[[ AVAILABLE DATA open ]]
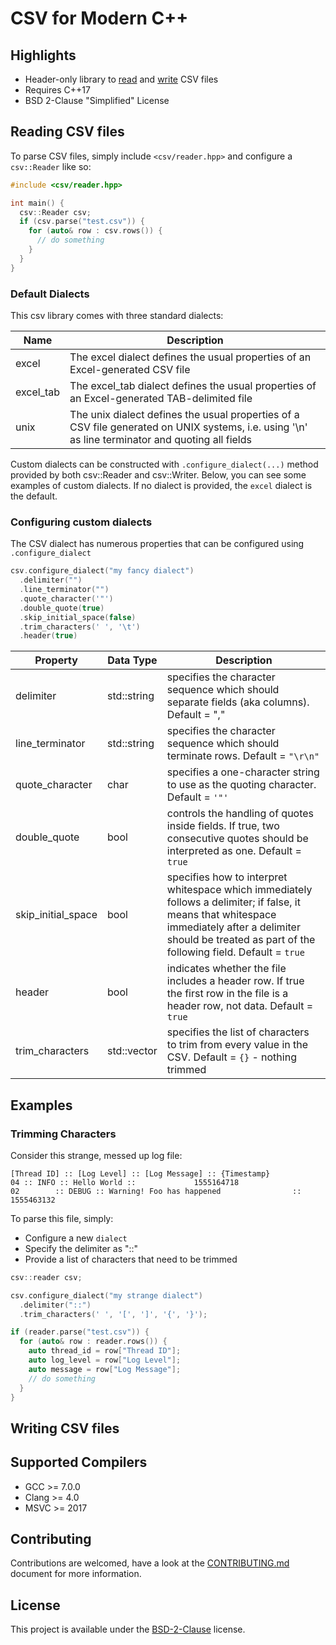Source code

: # CSV for Modern C++

## Highlights

* Header-only library to [read](#reading-csv-files) and [write](#writing-csv-files) CSV files
* Requires C++17
* BSD 2-Clause "Simplified" License

## Reading CSV files

To parse CSV files, simply include ```<csv/reader.hpp>``` and configure a ```csv::Reader``` like so:

```cpp
#include <csv/reader.hpp>

int main() {
  csv::Reader csv;
  if (csv.parse("test.csv")) {
    for (auto& row : csv.rows()) {
      // do something
    }
  }
}
```

### Default Dialects

This csv library comes with three standard dialects:

| Name | Description |
|-----------|---------------------------------------------------------------------------------------------------------------------------------------------------|
| excel | The excel dialect defines the usual properties of an Excel-generated CSV file |
| excel_tab | The excel_tab dialect defines the usual properties of an Excel-generated TAB-delimited file |
| unix | The unix dialect defines the usual properties of a CSV file generated on UNIX systems, i.e. using  '\n' as line terminator and quoting all fields |

Custom dialects can be constructed with ```.configure_dialect(...)``` method provided by both csv::Reader and csv::Writer. Below, you can see some examples of custom dialects. If no dialect is provided, the ```excel``` dialect is the default. 

### Configuring custom dialects

The CSV dialect has numerous properties that can be configured using ```.configure_dialect```

```cpp
csv.configure_dialect("my fancy dialect")
  .delimiter("")
  .line_terminator("")
  .quote_character('"')
  .double_quote(true)
  .skip_initial_space(false)
  .trim_characters(' ', '\t')
  .header(true)
```

| Property | Data Type | Description |
|--------------------|-------------------|----------------------------------------------------------------------------------------------------------------------------------------------------------------------------------------------------------------------|
| delimiter | std::string | specifies the character sequence which should separate fields (aka columns). Default = "," |
| line_terminator | std::string | specifies the character sequence which should terminate rows. Default = ```"\r\n"``` |
| quote_character | char | specifies a one-character string to use as the quoting character. Default = ```'"'``` |
| double_quote | bool | controls the handling of quotes inside fields. If true, two consecutive quotes should be interpreted as one. Default = ```true``` |
| skip_initial_space | bool | specifies how to interpret whitespace which immediately follows a delimiter; if false, it means that whitespace immediately after a delimiter should be treated as part of the following field. Default = ```true``` |
| header | bool | indicates whether the file includes a header row. If true the first row in the file is a header row, not data. Default = ```true``` |
| trim_characters | std::vector<char> | specifies the list of characters to trim from every value in the CSV. Default = ```{}``` - nothing trimmed |

## Examples

### Trimming Characters

Consider this strange, messed up log file: 

```csv
[Thread ID] :: [Log Level] :: [Log Message] :: {Timestamp}
04 :: INFO :: Hello World ::             1555164718
02        :: DEBUG :: Warning! Foo has happened                :: 1555463132
```

To parse this file, simply:
* Configure a new ```dialect```
* Specify the delimiter as "::"
* Provide a list of characters that need to be trimmed

```cpp
csv::reader csv;

csv.configure_dialect("my strange dialect")
  .delimiter("::")
  .trim_characters(' ', '[', ']', '{', '}');   

if (reader.parse("test.csv")) {
  for (auto& row : reader.rows()) {
    auto thread_id = row["Thread ID"];
    auto log_level = row["Log Level"];
    auto message = row["Log Message"];
    // do something
  }
}
```

## Writing CSV files

## Supported Compilers
* GCC >= 7.0.0
* Clang >= 4.0
* MSVC >= 2017

## Contributing
Contributions are welcomed, have a look at the [CONTRIBUTING.md](CONTRIBUTING.md) document for more information.

## License
This project is available under the [BSD-2-Clause](https://opensource.org/licenses/BSD-2-Clause) license.
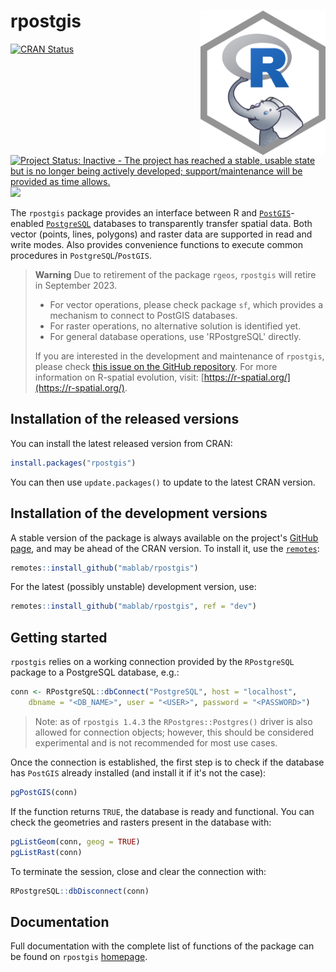 # rpostgis <img src="man/figures/rpostgis-1024-white.png" align="right" width="200px"/>

<!-- badges: start -->
[![CRAN Status](http://www.r-pkg.org/badges/version/rpostgis)](https://CRAN.R-project.org/package=rpostgis)
[![Project Status: Inactive - The project has reached a stable, usable state but is no longer being actively developed; support/maintenance will be provided as time allows.](https://www.repostatus.org/badges/latest/inactive.svg)](https://www.repostatus.org/#inactive)
![](https://cranlogs.r-pkg.org/badges/rpostgis)
<!-- badges: end -->

The `rpostgis` package provides an interface between R and
[`PostGIS`](https://postgis.net/)-enabled
[`PostgreSQL`](https://www.postgresql.org/) databases to transparently
transfer spatial data. Both vector (points, lines, polygons) and
raster data are supported in read and write modes. Also provides
convenience functions to execute common procedures in
`PostgreSQL`/`PostGIS`.

> **Warning** 
> Due to retirement of the package `rgeos`, `rpostgis` will retire in September 2023.
>  * For vector operations, please check package `sf`, which provides a mechanism
>    to connect to PostGIS databases.
>  * For raster operations, no alternative solution is identified yet.
>  * For general database operations, use 'RPostgreSQL' directly.
> 
> If you are interested in the development and maintenance of `rpostgis`, please
> check [this issue on the GitHub
> repository](https://github.com/mablab/rpostgis/issues/28).
> For more information on R-spatial evolution, visit: [https://r-spatial.org/](https://r-spatial.org/).

## Installation of the released versions

You can install the latest released version from CRAN:

```r
install.packages("rpostgis")
```

You can then use `update.packages()` to update to the latest CRAN
version.


## Installation of the development versions

A stable version of the package is always available on the project's
[GitHub page](https://github.com/mablab/rpostgis), and may be ahead of
the CRAN version. To install it, use the
[`remotes`](https://CRAN.R-project.org/package=remotes):

```r
remotes::install_github("mablab/rpostgis")
```
    
For the latest (possibly unstable) development version, use:

```r
remotes::install_github("mablab/rpostgis", ref = "dev")
```


## Getting started

`rpostgis` relies on a working connection provided by the
`RPostgreSQL` package to a PostgreSQL database, e.g.:

```r
conn <- RPostgreSQL::dbConnect("PostgreSQL", host = "localhost",
    dbname = "<DB_NAME>", user = "<USER>", password = "<PASSWORD>")
```
        
> Note: as of `rpostgis 1.4.3` the `RPostgres::Postgres()` driver is also
> allowed for connection objects; however, this should be considered
> experimental and is not recommended for most use cases.

Once the connection is established, the first step is to check if the
database has `PostGIS` already installed (and install it if it's not
the case):

```r
pgPostGIS(conn)
```

If the function returns `TRUE`, the database is ready and functional.
You can check the geometries and rasters present in the database with:

```r
pgListGeom(conn, geog = TRUE)
pgListRast(conn)
```

To terminate the session, close and clear the connection with:

```r
RPostgreSQL::dbDisconnect(conn)
```


## Documentation

Full documentation with the complete list of functions of the package
can be found on `rpostgis` [homepage](https://mablab.org/rpostgis/).
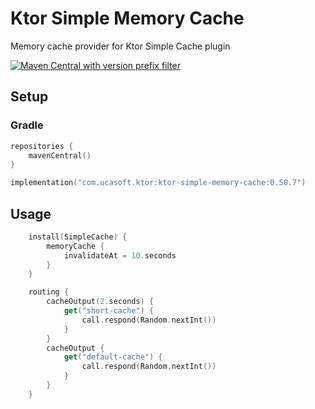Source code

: # Ktor Simple Memory Cache
Memory cache provider for Ktor Simple Cache plugin

[![Maven Central with version prefix filter](https://img.shields.io/maven-central/v/com.ucasoft.ktor/ktor-simple-memory-cache/0.50.7?color=blue)](https://search.maven.org/artifact/com.ucasoft.ktor/ktor-simple-memory-cache/0.50.7/jar)
## Setup
### Gradle
```kotlin
repositories {
    mavenCentral()
}

implementation("com.ucasoft.ktor:ktor-simple-memory-cache:0.50.7")
```
## Usage
```kotlin
    install(SimpleCache) {
        memoryCache {
            invalidateAt = 10.seconds
        }
    }

    routing {
        cacheOutput(2.seconds) {
            get("short-cache") {
                call.respond(Random.nextInt())
            }
        }
        cacheOutput {
            get("default-cache") {
                call.respond(Random.nextInt())
            }
        }
    }
```
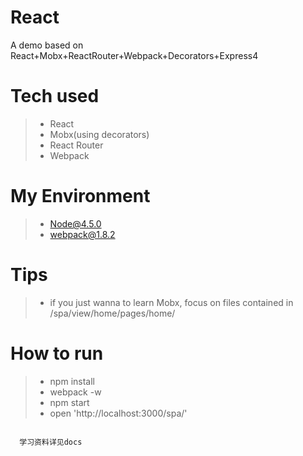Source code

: # React
A demo based on React+Mobx+ReactRouter+Webpack+Decorators+Express4

# Tech used

> * React
> * Mobx(using decorators)
> * React Router
> * Webpack

# My Environment

> * Node@4.5.0
> * webpack@1.8.2

# Tips

> * if you just wanna to learn Mobx, focus on files contained in  /spa/view/home/pages/home/


# How to run

> * npm install
> * webpack -w
> * npm start
> * open 'http://localhost:3000/spa/'


```

  学习资料详见docs
  
```
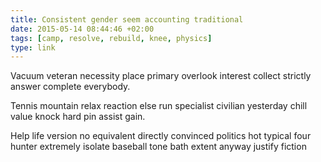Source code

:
 ```yaml
---
title: Consistent gender seem accounting traditional
date: 2015-05-14 08:44:46 +02:00
tags: [camp, resolve, rebuild, knee, physics]
type: link
---
```


Vacuum veteran necessity place primary overlook interest collect strictly answer complete everybody.

Tennis mountain relax reaction else run specialist civilian yesterday chill value knock hard pin assist gain.

Help life version no equivalent directly convinced politics hot typical four hunter extremely isolate baseball tone bath extent anyway justify fiction
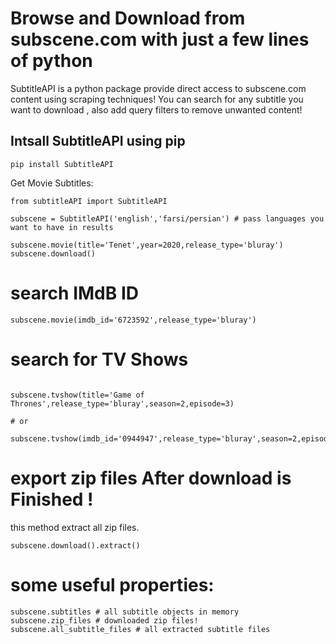 # Browse and Download from subscene.com with just a few lines of python

SubtitleAPI is a python package provide direct access to subscene.com content using scraping techniques! You can search for any subtitle you want to download , also add query filters to remove unwanted content!
## Intsall SubtitleAPI using pip
```
pip install SubtitleAPI
```
Get Movie Subtitles:
```
from subtitleAPI import SubtitleAPI

subscene = SubtitleAPI('english','farsi/persian') # pass languages you want to have in results

subscene.movie(title='Tenet',year=2020,release_type='bluray')
subscene.download()
```
# search IMdB ID
```
subscene.movie(imdb_id='6723592',release_type='bluray')
```
# search for TV Shows

```

subscene.tvshow(title='Game of Thrones',release_type='bluray',season=2,episode=3)

# or

subscene.tvshow(imdb_id='0944947',release_type='bluray',season=2,episode=3)

```
# export zip files After download is Finished !
this method extract all zip files.
```
subscene.download().extract()

```
# some useful properties:
```
subscene.subtitles # all subtitle objects in memory
subscene.zip_files # downloaded zip files!
subscene.all_subtitle_files # all extracted subtitle files
```
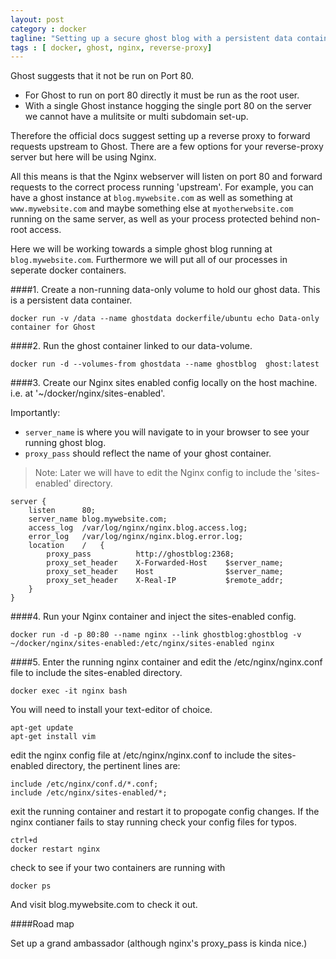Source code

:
 ```yaml
---
layout: post
category : docker
tagline: "Setting up a secure ghost blog with a persistent data container and an Nginx reverse proxy"
tags : [ docker, ghost, nginx, reverse-proxy]
---
```


Ghost suggests that it not be run on Port 80.

* For Ghost to run on port 80 directly it must be run as the root user.
* With a single Ghost instance hogging the single port 80 on the server we cannot have a mulitsite or multi subdomain set-up.

Therefore the official docs suggest setting up a reverse proxy to forward requests upstream to Ghost. There are a few options for your reverse-proxy server but here will be using Nginx.

All this means is that the Nginx webserver will listen on port 80 and forward requests to the correct process running 'upstream'. For example, you can have a ghost instance at `blog.mywebsite.com` as well as something at `www.mywebsite.com` and maybe something else at `myotherwebsite.com` running on the same server, as well as your process protected behind non-root access.

Here we will be working towards a simple ghost blog running at `blog.mywebsite.com`. Furthermore we will put all of our processes in seperate docker containers.

####1.
Create a non-running data-only volume to hold our ghost data. This is a persistent data container.

    docker run -v /data --name ghostdata dockerfile/ubuntu echo Data-only container for Ghost

####2.
Run the ghost container linked to our data-volume.

    docker run -d --volumes-from ghostdata --name ghostblog  ghost:latest

####3.
Create our Nginx sites enabled config locally on the host machine. i.e. at '~/docker/nginx/sites-enabled'. 

Importantly:

* `server_name` is where you will navigate to in your browser to see your running ghost blog.
* `proxy_pass` should reflect the name of your ghost container. 

> Note: Later we will have to edit the Nginx config to include the 'sites-enabled' directory.

    server {
        listen      80;
        server_name blog.mywebsite.com;
        access_log  /var/log/nginx/nginx.blog.access.log;
        error_log   /var/log/nginx/nginx.blog.error.log;
        location    /   {
            proxy_pass          http://ghostblog:2368;
            proxy_set_header    X-Forwarded-Host    $server_name;
            proxy_set_header    Host                $server_name;
            proxy_set_header    X-Real-IP           $remote_addr;
        }
    }

####4.
Run your Nginx container and inject the sites-enabled config.

    docker run -d -p 80:80 --name nginx --link ghostblog:ghostblog -v ~/docker/nginx/sites-enabled:/etc/nginx/sites-enabled nginx

####5.
Enter the running nginx container and edit the /etc/nginx/nginx.conf file to include the sites-enabled directory. 

    docker exec -it nginx bash

You will need to install your text-editor of choice.

    apt-get update
    apt-get install vim

edit the nginx config file at /etc/nginx/nginx.conf to include the sites-enabled directory, the pertinent lines are:

    include /etc/nginx/conf.d/*.conf;
    include /etc/nginx/sites-enabled/*;

exit the running container and restart it to propogate config changes. If the nginx contianer fails to stay running check your config files for typos.

    ctrl+d
    docker restart nginx

check to see if your two containers are running with

    docker ps

And visit blog.mywebsite.com to check it out.

####Road map

Set up a grand ambassador (although nginx's proxy_pass is kinda nice.)
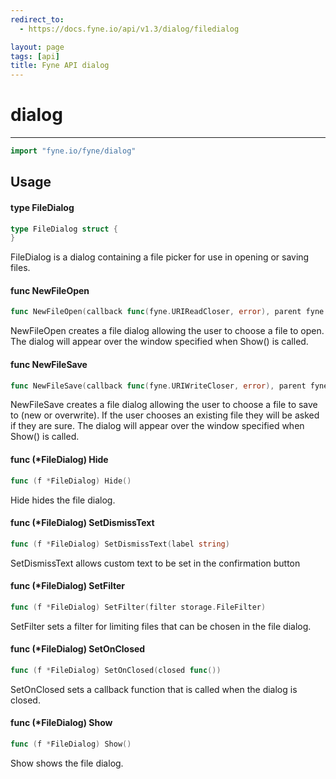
```yaml
---
redirect_to:
  - https://docs.fyne.io/api/v1.3/dialog/filedialog

layout: page
tags: [api]
title: Fyne API dialog
---
```



# dialog
---
```go
import "fyne.io/fyne/dialog"
```

## Usage

#### type FileDialog

```go
type FileDialog struct {
}
```

FileDialog is a dialog containing a file picker for use in opening or saving files.

#### func  NewFileOpen

```go
func NewFileOpen(callback func(fyne.URIReadCloser, error), parent fyne.Window) *FileDialog
```
NewFileOpen creates a file dialog allowing the user to choose a file to open. The dialog will appear over the window specified when Show() is called.

#### func  NewFileSave

```go
func NewFileSave(callback func(fyne.URIWriteCloser, error), parent fyne.Window) *FileDialog
```
NewFileSave creates a file dialog allowing the user to choose a file to save to (new or overwrite). If the user chooses an existing file they will be asked if they are sure. The dialog will appear over the window specified when Show() is called.

#### func (*FileDialog) Hide

```go
func (f *FileDialog) Hide()
```
Hide hides the file dialog.

#### func (*FileDialog) SetDismissText

```go
func (f *FileDialog) SetDismissText(label string)
```
SetDismissText allows custom text to be set in the confirmation button

#### func (*FileDialog) SetFilter

```go
func (f *FileDialog) SetFilter(filter storage.FileFilter)
```
SetFilter sets a filter for limiting files that can be chosen in the file dialog.

#### func (*FileDialog) SetOnClosed

```go
func (f *FileDialog) SetOnClosed(closed func())
```
SetOnClosed sets a callback function that is called when the dialog is closed.

#### func (*FileDialog) Show

```go
func (f *FileDialog) Show()
```
Show shows the file dialog.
[[ AVAILABLE DATA closed ]]
= ABOUT THIS TASK =
Write out again exactly the lines above from the one with "## Intsall SubtitleAPI using pip" through the one with "Therefore the official", adding no other lines and no pictures.

= THE ANSWER =
## Intsall SubtitleAPI using pip
```
pip install SubtitleAPI
```
Get Movie Subtitles:
```
from subtitleAPI import SubtitleAPI

subscene = SubtitleAPI('english','farsi/persian') # pass languages you want to have in results

subscene.movie(title='Tenet',year=2020,release_type='bluray')
subscene.download()
```
# search IMdB ID
```
subscene.movie(imdb_id='6723592',release_type='bluray')
```
# search for TV Shows

```

subscene.tvshow(title='Game of Thrones',release_type='bluray',season=2,episode=3)

# or

subscene.tvshow(imdb_id='0944947',release_type='bluray',season=2,episode=3)

```
# export zip files After download is Finished !
this method extract all zip files.
```
subscene.download().extract()

```
# some useful properties:
```
subscene.subtitles # all subtitle objects in memory
subscene.zip_files # downloaded zip files!
subscene.all_subtitle_files # all extracted subtitle files
```
Source code

:
 ```yaml
---
layout: post
category : docker
tagline: "Setting up a secure ghost blog with a persistent data container and an Nginx reverse proxy"
tags : [ docker, ghost, nginx, reverse-proxy]
---
```


Ghost suggests that it not be run on Port 80.

* For Ghost to run on port 80 directly it must be run as the root user.
* With a single Ghost instance hogging the single port 80 on the server we cannot have a mulitsite or multi subdomain set-up.

Therefore the official docs suggest setting up a reverse proxy to forward requests upstream to Ghost. There are a few options for your reverse-proxy server but here will be using Nginx.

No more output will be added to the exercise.